Our kids are special. We have three. When #1 son was diagnosed with cystic fibrosis, we were stunned. There was no family history on either side. We had no warning. We had no idea what CF was or how it would change our lives. Some of the early literature we read about it terrified us with the gloomy outlook and shortened life span predictions. As we became more informed, the fear subsided and our confidence grew along with our children.
One unexpected aspect of our lives surprised us. Having a child with special medical needs awakened us to those around us facing similar problems. Much like when you are shopping for a new car, you suddenly become aware of how many similar makes and models are on the road, our eyes opened to the people around us living their own quiet lives of desperation.
Deafness, autism, physical handicaps, emotional trauma, children of divorce, single-parent homes, absent fathers, were already surrounding us. We had never noticed. Once we joined the “imperfect family” club, the endless variety appeared as if out of nowhere. Like us, these families faced challenges understood only by others who went through them in a similar way.
We have learned through direct experience that many well-meaning people are simply clueless in how to relate to someone in pain. People try to say comforting things, but often miss the mark. For example:
“Your child has breathing problems caused by an incurable genetic disorder that creates thick, sticky mucus, clogs airways, and interferes with digestion as well? I knew a kid with a cold and a stomach ache. It passed after two days. I’m sure your child will be fine.”
We recognize these people are attempting to connect and offer support in their own way. We don’t fault them for it. We also realized how lame our own previous efforts had been when reaching out to others in what was now our situation. We decided to do better.
We started by listening more carefully. We took steps to seek understanding of their needs. We asked questions where we could in a non-threatening manner. Are there foods or activities that should be avoided? Are there preferred ones instead? What can we do to help?
We gave them their space. Once we made it past the initial discussions of the specific condition (deafness, autism, etc.) we stopped probing. If the family wanted to share more, we let them do so at their own choosing. We did not interrogate them.

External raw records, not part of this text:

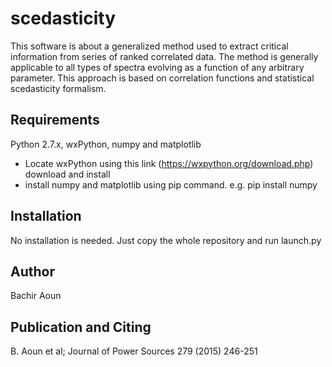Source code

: # scedasticity

This software is about a generalized method used to extract critical information from series of ranked correlated data. 
The method is generally applicable to all types of spectra evolving as a function of any arbitrary parameter.
This approach is based on correlation functions and statistical scedasticity formalism.

## Requirements
Python 2.7.x, wxPython, numpy and matplotlib
* Locate wxPython using this link (https://wxpython.org/download.php) download and install
* install numpy and matplotlib using pip command. e.g. pip install numpy

## Installation
No installation is needed. Just copy the whole repository and run launch.py 


## Author
Bachir Aoun

## Publication and Citing
B. Aoun et al; Journal of Power Sources 279 (2015) 246-251

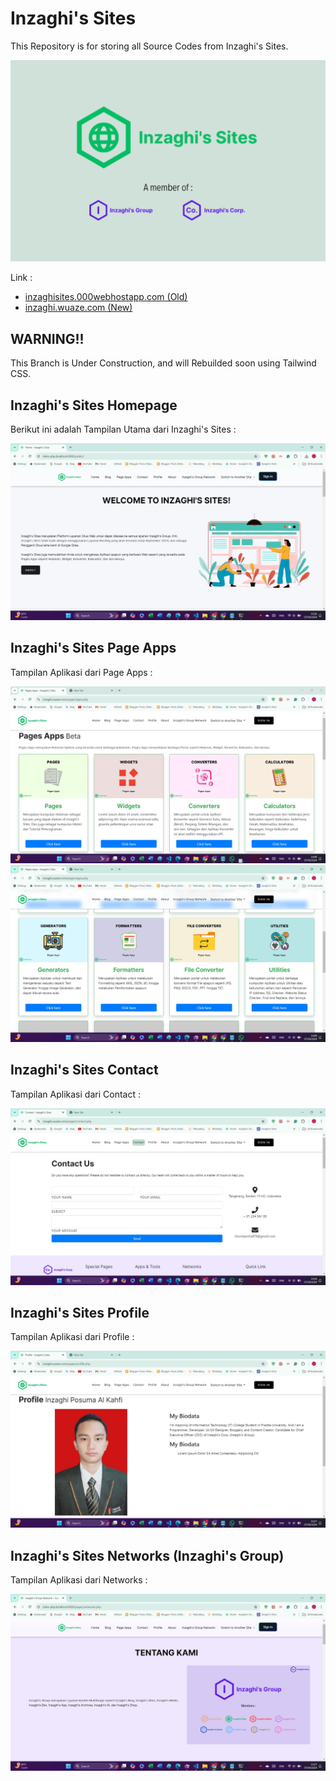 # Inzaghi's Sites

This Repository is for storing all Source Codes from Inzaghi's Sites.

![Inzaghi's Sites](/isites-php/images/inzaghis-sites-by-inzaghis-group-corp.png)

Link :

- [inzaghisites.000webhostapp.com (Old)](https://inzaghisites.000webhostapp.com)
- [inzaghi.wuaze.com (New)](https://inzaghi.wuaze.com)

## WARNING!!

This Branch is Under Construction, and will Rebuilded soon using Tailwind CSS.

## Inzaghi's Sites Homepage

Berikut ini adalah Tampilan Utama dari Inzaghi's Sites :

![Inzaghi's Sites Homepage](/isites-php/images/inzaghis-sites-homepage-202409.jpg)

## Inzaghi's Sites Page Apps

Tampilan Aplikasi dari Page Apps :

![Pages Apps Inzaghi's Sites](/isites-php/images/inzaghis-sites-pages-apps-1.jpg)
![Pages Apps Inzaghi's Sites](/isites-php/images/inzaghis-sites-pages-apps-2.jpg)

## Inzaghi's Sites Contact

Tampilan Aplikasi dari Contact :

![Contact us Inzaghi's Sites](/isites-php/images/inzaghis-sites-contact.jpg)

## Inzaghi's Sites Profile

Tampilan Aplikasi dari Profile :

![Profile Inzaghi's Sites](/isites-php/images/inzaghis-sites-profile.jpg)

## Inzaghi's Sites Networks (Inzaghi's Group)

Tampilan Aplikasi dari Networks :

![Networks Inzaghi's Sites](/isites-php/images/inzaghis-sites-networks.jpg)
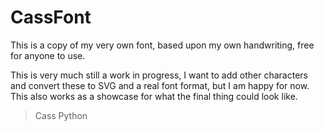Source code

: # CassFont
This is a copy of my very own font, based upon my own handwriting, free for anyone to use.

This is very much still a work in progress, I want to add other characters and convert these to SVG and a real font format, but I am happy for now. This also works as a showcase for what the final thing could look like.

> Cass Python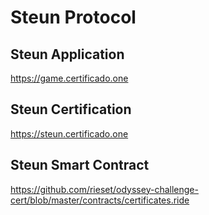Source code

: # Steun Protocol

## Steun Application

https://game.certificado.one

## Steun Certification

https://steun.certificado.one

## Steun Smart Contract

https://github.com/rieset/odyssey-challenge-cert/blob/master/contracts/certificates.ride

I remember a time when our kids were young and we were at a buffet restaurant. Our two little CF kids ate much more than their peers at every age. We joked that they ate like teenagers when they were only six years old. That evening was “normal” for them. They had us take them to the serving line a few times each and cleared their plates of all food every time. Towards the end of our meal, an older couple approached us and struck up a conversation. It quickly became an one-sided question and answer session that allowed the older people to reach a conclusion and they shifted to offering advice on how to “fix” our kids through nutrition. The older couple meant well. They simply lacked understanding of all the facts and were also multilevel market salespeople for vitamins.
We decided early on to not be those people. Our purpose is not to try to fix all the broken people in the world. The job is too big and best left to God. Our role is to accept the people and be genuine friends to those in need. No judgement. No isolation. Simply love and care for them as best we can. It can make a world of difference.